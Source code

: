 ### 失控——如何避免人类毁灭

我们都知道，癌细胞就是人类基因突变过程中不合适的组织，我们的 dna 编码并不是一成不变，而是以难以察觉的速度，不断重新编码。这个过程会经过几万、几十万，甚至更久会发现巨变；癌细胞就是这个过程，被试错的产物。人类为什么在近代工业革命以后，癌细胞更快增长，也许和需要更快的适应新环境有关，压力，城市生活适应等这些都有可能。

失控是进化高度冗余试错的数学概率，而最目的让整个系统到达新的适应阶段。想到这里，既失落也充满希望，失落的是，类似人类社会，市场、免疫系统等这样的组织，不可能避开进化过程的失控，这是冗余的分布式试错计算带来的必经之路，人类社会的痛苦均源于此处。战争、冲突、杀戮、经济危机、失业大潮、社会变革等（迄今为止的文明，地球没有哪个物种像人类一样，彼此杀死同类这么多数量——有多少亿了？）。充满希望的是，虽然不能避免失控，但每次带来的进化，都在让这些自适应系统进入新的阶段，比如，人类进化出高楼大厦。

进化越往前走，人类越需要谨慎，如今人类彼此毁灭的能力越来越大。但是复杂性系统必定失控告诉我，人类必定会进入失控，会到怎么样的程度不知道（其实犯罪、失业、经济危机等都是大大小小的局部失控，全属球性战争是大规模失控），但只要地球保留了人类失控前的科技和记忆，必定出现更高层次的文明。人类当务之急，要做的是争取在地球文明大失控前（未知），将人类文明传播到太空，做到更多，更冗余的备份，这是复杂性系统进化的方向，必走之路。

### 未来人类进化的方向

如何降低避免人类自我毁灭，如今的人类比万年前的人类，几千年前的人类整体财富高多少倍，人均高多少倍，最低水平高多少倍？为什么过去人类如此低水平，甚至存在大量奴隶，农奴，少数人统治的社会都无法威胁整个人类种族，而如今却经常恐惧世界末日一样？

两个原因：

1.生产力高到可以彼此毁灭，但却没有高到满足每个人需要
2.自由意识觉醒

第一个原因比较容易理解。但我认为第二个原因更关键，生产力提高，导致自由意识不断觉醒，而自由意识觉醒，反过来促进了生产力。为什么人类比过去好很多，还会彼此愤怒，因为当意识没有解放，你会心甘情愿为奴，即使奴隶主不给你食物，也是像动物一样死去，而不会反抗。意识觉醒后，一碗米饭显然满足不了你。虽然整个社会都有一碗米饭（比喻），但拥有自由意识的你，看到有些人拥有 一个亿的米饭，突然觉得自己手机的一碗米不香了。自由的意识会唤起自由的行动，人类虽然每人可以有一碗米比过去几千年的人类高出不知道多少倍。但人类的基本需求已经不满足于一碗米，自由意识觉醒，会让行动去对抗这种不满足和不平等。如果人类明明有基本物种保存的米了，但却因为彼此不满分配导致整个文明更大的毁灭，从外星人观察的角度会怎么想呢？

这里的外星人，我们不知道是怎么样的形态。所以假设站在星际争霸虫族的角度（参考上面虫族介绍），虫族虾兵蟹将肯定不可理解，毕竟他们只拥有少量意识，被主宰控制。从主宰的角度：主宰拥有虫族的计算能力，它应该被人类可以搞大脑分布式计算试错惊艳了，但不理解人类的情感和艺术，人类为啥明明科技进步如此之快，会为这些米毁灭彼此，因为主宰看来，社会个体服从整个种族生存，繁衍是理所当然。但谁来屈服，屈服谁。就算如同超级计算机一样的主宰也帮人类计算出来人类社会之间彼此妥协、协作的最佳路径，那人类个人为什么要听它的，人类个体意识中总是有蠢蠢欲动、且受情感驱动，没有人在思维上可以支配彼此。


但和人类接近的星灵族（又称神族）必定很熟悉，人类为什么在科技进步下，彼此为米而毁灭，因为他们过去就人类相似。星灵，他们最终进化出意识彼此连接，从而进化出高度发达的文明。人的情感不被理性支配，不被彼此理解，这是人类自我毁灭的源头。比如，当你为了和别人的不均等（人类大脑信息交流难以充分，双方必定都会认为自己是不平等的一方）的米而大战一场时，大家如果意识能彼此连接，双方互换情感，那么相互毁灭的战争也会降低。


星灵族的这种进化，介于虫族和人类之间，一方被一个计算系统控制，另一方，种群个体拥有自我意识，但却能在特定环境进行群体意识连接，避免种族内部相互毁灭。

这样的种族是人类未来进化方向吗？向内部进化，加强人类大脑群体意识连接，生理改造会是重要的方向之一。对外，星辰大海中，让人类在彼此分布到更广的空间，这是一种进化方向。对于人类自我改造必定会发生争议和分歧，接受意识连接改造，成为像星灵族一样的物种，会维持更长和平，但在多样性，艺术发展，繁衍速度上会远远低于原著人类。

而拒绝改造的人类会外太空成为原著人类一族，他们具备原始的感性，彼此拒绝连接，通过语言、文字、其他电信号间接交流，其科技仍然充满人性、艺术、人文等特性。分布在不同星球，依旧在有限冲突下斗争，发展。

Work instructions. What is needed is an exact repetition of the lines from the first line of the records through the line containing "这样的种族是人类未来进化方向", both ends included, and nothing more.

Output of the task.
Source code

: ### 失控——如何避免人类毁灭

我们都知道，癌细胞就是人类基因突变过程中不合适的组织，我们的 dna 编码并不是一成不变，而是以难以察觉的速度，不断重新编码。这个过程会经过几万、几十万，甚至更久会发现巨变；癌细胞就是这个过程，被试错的产物。人类为什么在近代工业革命以后，癌细胞更快增长，也许和需要更快的适应新环境有关，压力，城市生活适应等这些都有可能。

失控是进化高度冗余试错的数学概率，而最目的让整个系统到达新的适应阶段。想到这里，既失落也充满希望，失落的是，类似人类社会，市场、免疫系统等这样的组织，不可能避开进化过程的失控，这是冗余的分布式试错计算带来的必经之路，人类社会的痛苦均源于此处。战争、冲突、杀戮、经济危机、失业大潮、社会变革等（迄今为止的文明，地球没有哪个物种像人类一样，彼此杀死同类这么多数量——有多少亿了？）。充满希望的是，虽然不能避免失控，但每次带来的进化，都在让这些自适应系统进入新的阶段，比如，人类进化出高楼大厦。

进化越往前走，人类越需要谨慎，如今人类彼此毁灭的能力越来越大。但是复杂性系统必定失控告诉我，人类必定会进入失控，会到怎么样的程度不知道（其实犯罪、失业、经济危机等都是大大小小的局部失控，全属球性战争是大规模失控），但只要地球保留了人类失控前的科技和记忆，必定出现更高层次的文明。人类当务之急，要做的是争取在地球文明大失控前（未知），将人类文明传播到太空，做到更多，更冗余的备份，这是复杂性系统进化的方向，必走之路。

### 未来人类进化的方向

如何降低避免人类自我毁灭，如今的人类比万年前的人类，几千年前的人类整体财富高多少倍，人均高多少倍，最低水平高多少倍？为什么过去人类如此低水平，甚至存在大量奴隶，农奴，少数人统治的社会都无法威胁整个人类种族，而如今却经常恐惧世界末日一样？

两个原因：

1.生产力高到可以彼此毁灭，但却没有高到满足每个人需要
2.自由意识觉醒

第一个原因比较容易理解。但我认为第二个原因更关键，生产力提高，导致自由意识不断觉醒，而自由意识觉醒，反过来促进了生产力。为什么人类比过去好很多，还会彼此愤怒，因为当意识没有解放，你会心甘情愿为奴，即使奴隶主不给你食物，也是像动物一样死去，而不会反抗。意识觉醒后，一碗米饭显然满足不了你。虽然整个社会都有一碗米饭（比喻），但拥有自由意识的你，看到有些人拥有 一个亿的米饭，突然觉得自己手机的一碗米不香了。自由的意识会唤起自由的行动，人类虽然每人可以有一碗米比过去几千年的人类高出不知道多少倍。但人类的基本需求已经不满足于一碗米，自由意识觉醒，会让行动去对抗这种不满足和不平等。如果人类明明有基本物种保存的米了，但却因为彼此不满分配导致整个文明更大的毁灭，从外星人观察的角度会怎么想呢？

这里的外星人，我们不知道是怎么样的形态。所以假设站在星际争霸虫族的角度（参考上面虫族介绍），虫族虾兵蟹将肯定不可理解，毕竟他们只拥有少量意识，被主宰控制。从主宰的角度：主宰拥有虫族的计算能力，它应该被人类可以搞大脑分布式计算试错惊艳了，但不理解人类的情感和艺术，人类为啥明明科技进步如此之快，会为这些米毁灭彼此，因为主宰看来，社会个体服从整个种族生存，繁衍是理所当然。但谁来屈服，屈服谁。就算如同超级计算机一样的主宰也帮人类计算出来人类社会之间彼此妥协、协作的最佳路径，那人类个人为什么要听它的，人类个体意识中总是有蠢蠢欲动、且受情感驱动，没有人在思维上可以支配彼此。


但和人类接近的星灵族（又称神族）必定很熟悉，人类为什么在科技进步下，彼此为米而毁灭，因为他们过去就人类相似。星灵，他们最终进化出意识彼此连接，从而进化出高度发达的文明。人的情感不被理性支配，不被彼此理解，这是人类自我毁灭的源头。比如，当你为了和别人的不均等（人类大脑信息交流难以充分，双方必定都会认为自己是不平等的一方）的米而大战一场时，大家如果意识能彼此连接，双方互换情感，那么相互毁灭的战争也会降低。


星灵族的这种进化，介于虫族和人类之间，一方被一个计算系统控制，另一方，种群个体拥有自我意识，但却能在特定环境进行群体意识连接，避免种族内部相互毁灭。

这样的种族是人类未来进化方向吗？向内部进化，加强人类大脑群体意识连接，生理改造会是重要的方向之一。对外，星辰大海中，让人类在彼此分布到更广的空间，这是一种进化方向。对于人类自我改造必定会发生争议和分歧，接受意识连接改造，成为像星灵族一样的物种，会维持更长和平，但在多样性，艺术发展，繁衍速度上会远远低于原著人类。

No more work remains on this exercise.